ECLI:NL:RBDHA:2020:9656

Rechtbank Den Haag

Datum uitspraak
7 september 2020
Publicatiedatum
2 oktober 2020
Zaaknummer
AWB - 19 _ 7826
Instantie
Rechtbank Den Haag
Type
Uitspraak
Rechtsgebied
Bestuursrecht; Socialezekerheidsrecht
Procedures
  • Eerste aanleg - enkelvoudig
Vindplaatsen
  • Rechtspraak.nl
AI samenvatting door LexboostAutomatisch gegenereerd

Beëindiging WIA-uitkering en geschiktheid voor arbeid na herbeoordeling

In deze zaak heeft de Rechtbank Den Haag op 7 september 2020 uitspraak gedaan in een geschil over de beëindiging van de WIA-uitkering van eiseres, die eerder ziek was gemeld met lichamelijke en psychische klachten. Eiseres, die voorheen werkzaam was als schoonmaakster en masseuse, had haar WIA-uitkering aangevraagd na een periode van arbeidsongeschiktheid. De rechtbank oordeelde dat de verzekeringsarts en arbeidsdeskundige zorgvuldig hadden gehandeld bij de beoordeling van haar arbeidsongeschiktheid en de geschiktheid voor bepaalde functies. Eiseres had bezwaar gemaakt tegen de beëindiging van haar uitkering, maar de rechtbank vond geen aanleiding om te twijfelen aan de medische rapporten die aan het besluit ten grondslag lagen. De rechtbank concludeerde dat de verzekeringsarts b&b de gezondheidsklachten van eiseres niet had onderschat en dat de FML (Functionele Mogelijkhedenlijst) adequaat was geactualiseerd.
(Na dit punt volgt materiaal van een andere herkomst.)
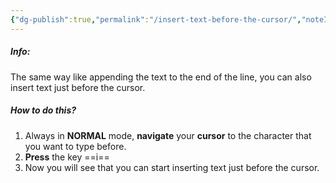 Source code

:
 ```yaml
---
{"dg-publish":true,"permalink":"/insert-text-before-the-cursor/","noteIcon":""}
---
```


##### Info:
The same way like appending the text to the end of the line, you can also insert text just before the cursor.

##### How to do this?
1. Always in **NORMAL** mode, **navigate** your **cursor** to the character that you want to type before.
2. **Press** the key ==i== 
3. Now you will see that you can start inserting text just before the cursor. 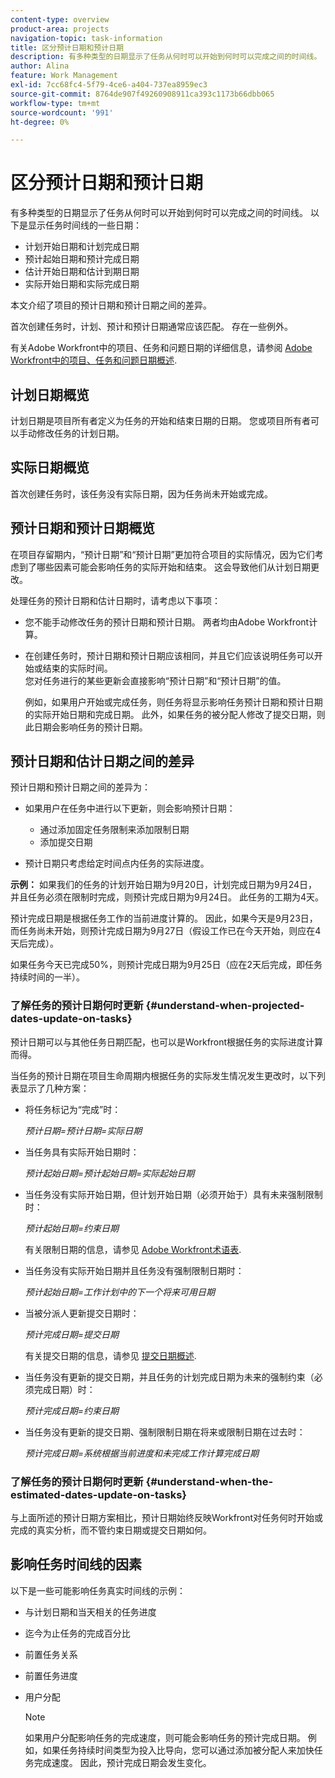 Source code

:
 ```yaml
---
content-type: overview
product-area: projects
navigation-topic: task-information
title: 区分预计日期和预计日期
description: 有多种类型的日期显示了任务从何时可以开始到何时可以完成之间的时间线。
author: Alina
feature: Work Management
exl-id: 7cc68fc4-5f79-4ce6-a404-737ea8959ec3
source-git-commit: 8764de907f49260908911ca393c1173b66dbb065
workflow-type: tm+mt
source-wordcount: '991'
ht-degree: 0%

---
```


# 区分预计日期和预计日期

有多种类型的日期显示了任务从何时可以开始到何时可以完成之间的时间线。 以下是显示任务时间线的一些日期：

* 计划开始日期和计划完成日期
* 预计起始日期和预计完成日期
* 估计开始日期和估计到期日期
* 实际开始日期和实际完成日期

本文介绍了项目的预计日期和预计日期之间的差异。

首次创建任务时，计划、预计和预计日期通常应该匹配。 存在一些例外。 

有关Adobe Workfront中的项目、任务和问题日期的详细信息，请参阅 [Adobe Workfront中的项目、任务和问题日期概述](../../../workfront-basics/navigate-workfront/workfront-navigation/definitions-pti-dates.md).

## 计划日期概览

计划日期是项目所有者定义为任务的开始和结束日期的日期。 您或项目所有者可以手动修改任务的计划日期。

## 实际日期概览

首次创建任务时，该任务没有实际日期，因为任务尚未开始或完成。

## 预计日期和预计日期概览

在项目存留期内，“预计日期”和“预计日期”更加符合项目的实际情况，因为它们考虑到了哪些因素可能会影响任务的实际开始和结束。 这会导致他们从计划日期更改。

处理任务的预计日期和估计日期时，请考虑以下事项：

* 您不能手动修改任务的预计日期和预计日期。 两者均由Adobe Workfront计算。
* 在创建任务时，预计日期和预计日期应该相同，并且它们应该说明任务可以开始或结束的实际时间。\
  您对任务进行的某些更新会直接影响“预计日期”和“预计日期”的值。 

  例如，如果用户开始或完成任务，则任务将显示影响任务预计日期和预计日期的实际开始日期和完成日期。 此外，如果任务的被分配人修改了提交日期，则此日期会影响任务的预计日期。

## 预计日期和估计日期之间的差异

预计日期和预计日期之间的差异为：

* 如果用户在任务中进行以下更新，则会影响预计日期：

   * 通过添加固定任务限制来添加限制日期
   * 添加提交日期

* 预计日期只考虑给定时间点内任务的实际进度。

**示例：** 如果我们的任务的计划开始日期为9月20日，计划完成日期为9月24日，并且任务必须在限制时完成，则预计完成日期为9月24日。 此任务的工期为4天。

预计完成日期是根据任务工作的当前进度计算的。 因此，如果今天是9月23日，而任务尚未开始，则预计完成日期为9月27日（假设工作已在今天开始，则应在4天后完成）。

如果任务今天已完成50%，则预计完成日期为9月25日（应在2天后完成，即任务持续时间的一半）。


### 了解任务的预计日期何时更新 {#understand-when-projected-dates-update-on-tasks}

预计日期可以与其他任务日期匹配，也可以是Workfront根据任务的实际进度计算而得。

当任务的预计日期在项目生命周期内根据任务的实际发生情况发生更改时，以下列表显示了几种方案：

* 将任务标记为“完成”时：

  *预计日期=预计日期=实际日期*

* 当任务具有实际开始日期时：

  *预计起始日期=预计起始日期=实际起始日期*

* 当任务没有实际开始日期，但计划开始日期（必须开始于）具有未来强制限制时：

  *预计起始日期=约束日期*

  有关限制日期的信息，请参见 [Adobe Workfront术语表](../../../workfront-basics/navigate-workfront/workfront-navigation/workfront-terminology-glossary.md).

* 当任务没有实际开始日期并且任务没有强制限制日期时：

  *预计起始日期=工作计划中的下一个将来可用日期*

* 当被分派人更新提交日期时：

  *预计完成日期=提交日期*

  有关提交日期的信息，请参见 [提交日期概述](../../../manage-work/projects/updating-work-in-a-project/overview-of-commit-dates.md).

* 当任务没有更新的提交日期，并且任务的计划完成日期为未来的强制约束（必须完成日期）时：

  *预计完成日期=约束日期*

* 当任务没有更新的提交日期、强制限制日期在将来或限制日期在过去时：

  *预计完成日期=系统根据当前进度和未完成工作计算完成日期*

### 了解任务的预计日期何时更新 {#understand-when-the-estimated-dates-update-on-tasks}

与上面所述的预计日期方案相比，预计日期始终反映Workfront对任务何时开始或完成的真实分析，而不管约束日期或提交日期如何。

## 影响任务时间线的因素

以下是一些可能影响任务真实时间线的示例： 

* 与计划日期和当天相关的任务进度
* 迄今为止任务的完成百分比
* 前置任务关系
* 前置任务进度
* 用户分配

  >[!NOTE]
  >
  >如果用户分配影响任务的完成速度，则可能会影响任务的预计完成日期。 例如，如果任务持续时间类型为投入比导向，您可以通过添加被分配人来加快任务完成速度。 因此，预计完成日期会发生变化。
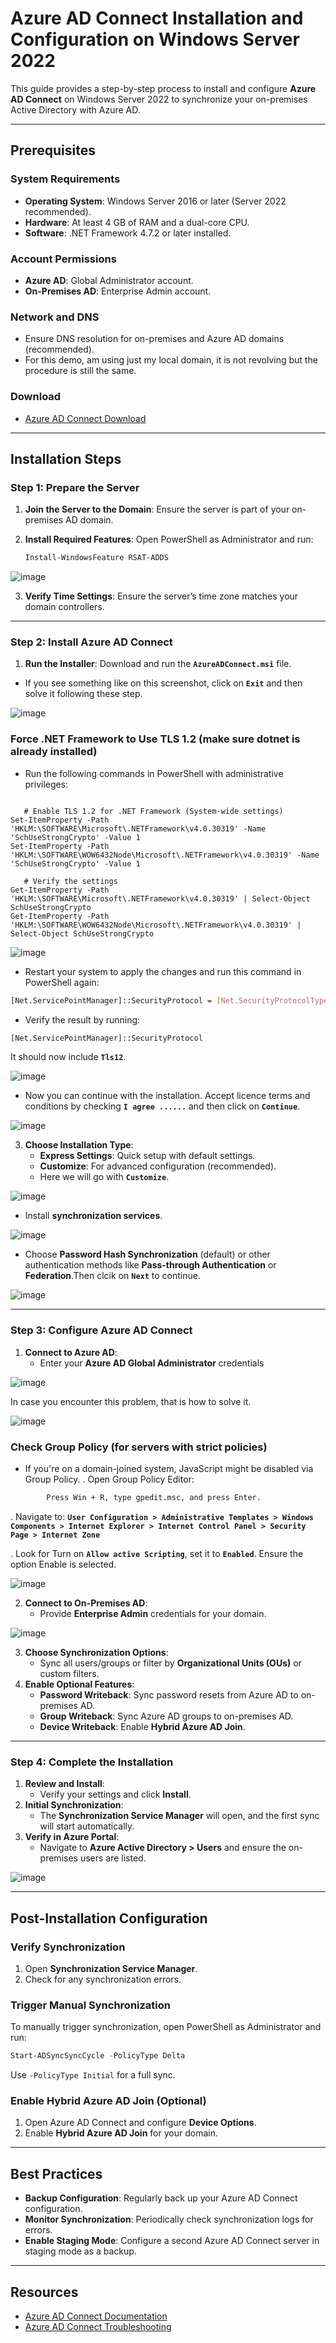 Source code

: # Azure AD Connect Installation and Configuration on Windows Server 2022

This guide provides a step-by-step process to install and configure **Azure AD Connect** on Windows Server 2022 to synchronize your on-premises Active Directory with Azure AD.

---

## Prerequisites

### System Requirements
- **Operating System**: Windows Server 2016 or later (Server 2022 recommended).
- **Hardware**: At least 4 GB of RAM and a dual-core CPU.
- **Software**: .NET Framework 4.7.2 or later installed.

### Account Permissions
- **Azure AD**: Global Administrator account.
- **On-Premises AD**: Enterprise Admin account.

### Network and DNS
- Ensure DNS resolution for on-premises and Azure AD domains (recommended).
- For this demo, am using just my local domain, it is not revolving but the procedure is still the same.

### Download
- [Azure AD Connect Download](https://www.microsoft.com/en-us/download/details.aspx?id=47594)

---

## Installation Steps

### Step 1: Prepare the Server
1. **Join the Server to the Domain**:
   Ensure the server is part of your on-premises AD domain.
2. **Install Required Features**:
   Open PowerShell as Administrator and run:
   
   ```powershell
   Install-WindowsFeature RSAT-ADDS
   ```

![image](https://github.com/user-attachments/assets/b72e194e-c85a-4ff4-9139-6f31357e091a)


3. **Verify Time Settings**:
   Ensure the server’s time zone matches your domain controllers.

---

### Step 2: Install Azure AD Connect
1. **Run the Installer**:
   Download and run the **`AzureADConnect.msi`** file.
  - If you see something like on this screenshot, click on **`Exit`** and then solve it following these step.

![image](https://github.com/user-attachments/assets/8d6d0906-55a2-4752-99c1-9ac665a5d36a)

### Force .NET Framework to Use TLS 1.2 (make sure dotnet is already installed)
- Run the following commands in PowerShell with administrative privileges:

```bah

   # Enable TLS 1.2 for .NET Framework (System-wide settings)
Set-ItemProperty -Path 'HKLM:\SOFTWARE\Microsoft\.NETFramework\v4.0.30319' -Name 'SchUseStrongCrypto' -Value 1
Set-ItemProperty -Path 'HKLM:\SOFTWARE\WOW6432Node\Microsoft\.NETFramework\v4.0.30319' -Name 'SchUseStrongCrypto' -Value 1

   # Verify the settings
Get-ItemProperty -Path 'HKLM:\SOFTWARE\Microsoft\.NETFramework\v4.0.30319' | Select-Object SchUseStrongCrypto
Get-ItemProperty -Path 'HKLM:\SOFTWARE\WOW6432Node\Microsoft\.NETFramework\v4.0.30319' | Select-Object SchUseStrongCrypto

```


![image](https://github.com/user-attachments/assets/5a06f478-4c70-4c79-b6a3-5496e912cf1c)


- Restart your system to apply the changes and run this command in PowerShell again:

```bash
[Net.ServicePointManager]::SecurityProtocol = [Net.SecurityProtocolType]::Tls12

```
- Verify the result by running:
```bash
[Net.ServicePointManager]::SecurityProtocol

```
It should now include **`Tls12`**.


![image](https://github.com/user-attachments/assets/ea4229c4-2512-4236-b784-33198ada9f21)

- Now you can continue with the installation. Accept licence terms and conditions by checking **`I agree ......`** and then  click on **`Continue`**.


![image](https://github.com/user-attachments/assets/af5d5427-47a0-4339-8231-31dec84af1f4)


3. **Choose Installation Type**:
   - **Express Settings**: Quick setup with default settings.
   - **Customize**: For advanced configuration (recommended).
   - Here we will go with **`Customize`**.


![image](https://github.com/user-attachments/assets/85fa1b41-184e-436d-bfdc-e5e679eaa48f)



   - Install **synchronization services**.


![image](https://github.com/user-attachments/assets/7cb7d7fb-75de-4350-8b84-62ef00f3503d)


   - Choose **Password Hash Synchronization** (default) or other authentication methods like **Pass-through Authentication** or **Federation**.Then clcik on **`Next`** to continue.


![image](https://github.com/user-attachments/assets/9fa5b537-5335-49db-9793-c5eb401c5da8)

---

### Step 3: Configure Azure AD Connect
1. **Connect to Azure AD**:
   - Enter your **Azure AD Global Administrator** credentials

![image](https://github.com/user-attachments/assets/800d350f-723d-4c81-8f81-aae7101a1516)

In case you encounter this problem, that is how to solve it.

![image](https://github.com/user-attachments/assets/76df7c4e-40b1-4eaf-bc11-9a5fd498fc81)

### Check Group Policy (for servers with strict policies)

- If you're on a domain-joined system, JavaScript might be disabled via Group Policy.
   . Open Group Policy Editor:
```bash 
        Press Win + R, type gpedit.msc, and press Enter.
```
   . Navigate to: **`User Configuration > Administrative Templates > Windows Components > Internet Explorer > Internet Control Panel > Security Page > Internet Zone`**

   . Look for Turn on **`Allow active Scripting`**, set it to **`Enabled`**. Ensure the option Enable is selected.



![image](https://github.com/user-attachments/assets/0d0eaad5-6561-4976-bff5-b35a763811f9)

    
2. **Connect to On-Premises AD**:
   - Provide **Enterprise Admin** credentials for your domain.


![image](https://github.com/user-attachments/assets/84b9b890-5de2-49d2-b8f7-f16ca6981f96)


3. **Choose Synchronization Options**:
   - Sync all users/groups or filter by **Organizational Units (OUs)** or custom filters.
4. **Enable Optional Features**:
   - **Password Writeback**: Sync password resets from Azure AD to on-premises AD.
   - **Group Writeback**: Sync Azure AD groups to on-premises AD.
   - **Device Writeback**: Enable **Hybrid Azure AD Join**.

---

### Step 4: Complete the Installation
1. **Review and Install**:
   - Verify your settings and click **Install**.
2. **Initial Synchronization**:
   - The **Synchronization Service Manager** will open, and the first sync will start automatically.
3. **Verify in Azure Portal**:
   - Navigate to **Azure Active Directory > Users** and ensure the on-premises users are listed.


![image](https://github.com/user-attachments/assets/615b9fd3-2c65-4fba-a095-340d0c09cefe)

---

## Post-Installation Configuration

### Verify Synchronization
1. Open **Synchronization Service Manager**.
2. Check for any synchronization errors.

### Trigger Manual Synchronization
To manually trigger synchronization, open PowerShell as Administrator and run:
```powershell
Start-ADSyncSyncCycle -PolicyType Delta
```
Use `-PolicyType Initial` for a full sync.

### Enable Hybrid Azure AD Join (Optional)
1. Open Azure AD Connect and configure **Device Options**.
2. Enable **Hybrid Azure AD Join** for your domain.

---

## Best Practices
- **Backup Configuration**:
  Regularly back up your Azure AD Connect configuration.
- **Monitor Synchronization**:
  Periodically check synchronization logs for errors.
- **Enable Staging Mode**:
  Configure a second Azure AD Connect server in staging mode as a backup.

---

## Resources
- [Azure AD Connect Documentation](https://learn.microsoft.com/en-us/azure/active-directory/hybrid/whatis-azure-ad-connect)
- [Azure AD Connect Troubleshooting](https://learn.microsoft.com/en-us/azure/active-directory/hybrid/tshoot-connect-sync-errors)

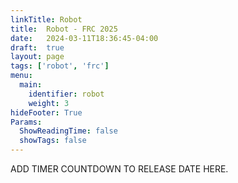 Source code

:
 ```yaml
---
linkTitle: Robot
title:  Robot - FRC 2025
date:   2024-03-11T18:36:45-04:00
draft:  true
layout: page
tags: ['robot', 'frc']
menu:
  main:
    identifier: robot
    weight: 3
hideFooter: True
Params:
  ShowReadingTime: false
  showTags: false
---
```


ADD TIMER COUNTDOWN TO RELEASE DATE HERE.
Eiseres had aangevoerd dat haar klachten niet goed waren ingeschat en dat zij niet in staat was om de voorbeeldfuncties uit te oefenen, maar de rechtbank oordeelde dat de conclusies van de arbeidsdeskundige juist waren. Uiteindelijk werd het beroep van eiseres ongegrond verklaard, en de rechtbank bevestigde de beëindiging van de WIA-uitkering.

Uitspraak

RECHTBANK DEN HAAG

Bestuursrecht
zaaknummer: SGR 19/7826

uitspraak van de enkelvoudige kamer van 7 september 2020 in de zaak tussen

[eiseres] , te [woonplaats] , eiseres

(gemachtigde: mr. R.G. Groen),
en
de Raad van bestuur van het Uitvoeringsinstituut werknemersverzekeringen (Uwv), verweerder
(gemachtigde: B.M. de Wolff).

Procesverloop

Bij besluit van 15 mei 2019 (het primaire besluit) heeft verweerder met ingang van
16 juli 2019 de uitkering van eiseres ingevolge de Wet Werk en Inkomen naar Arbeidsvermogen (Wet WIA) beëindigd.
Bij besluit van 1 november 2019 (het bestreden besluit) heeft verweerder het bezwaar van eiseres ongegrond verklaard.
Eiseres heeft tegen het bestreden besluit beroep ingesteld.
Verweerder heeft een verweerschrift ingediend.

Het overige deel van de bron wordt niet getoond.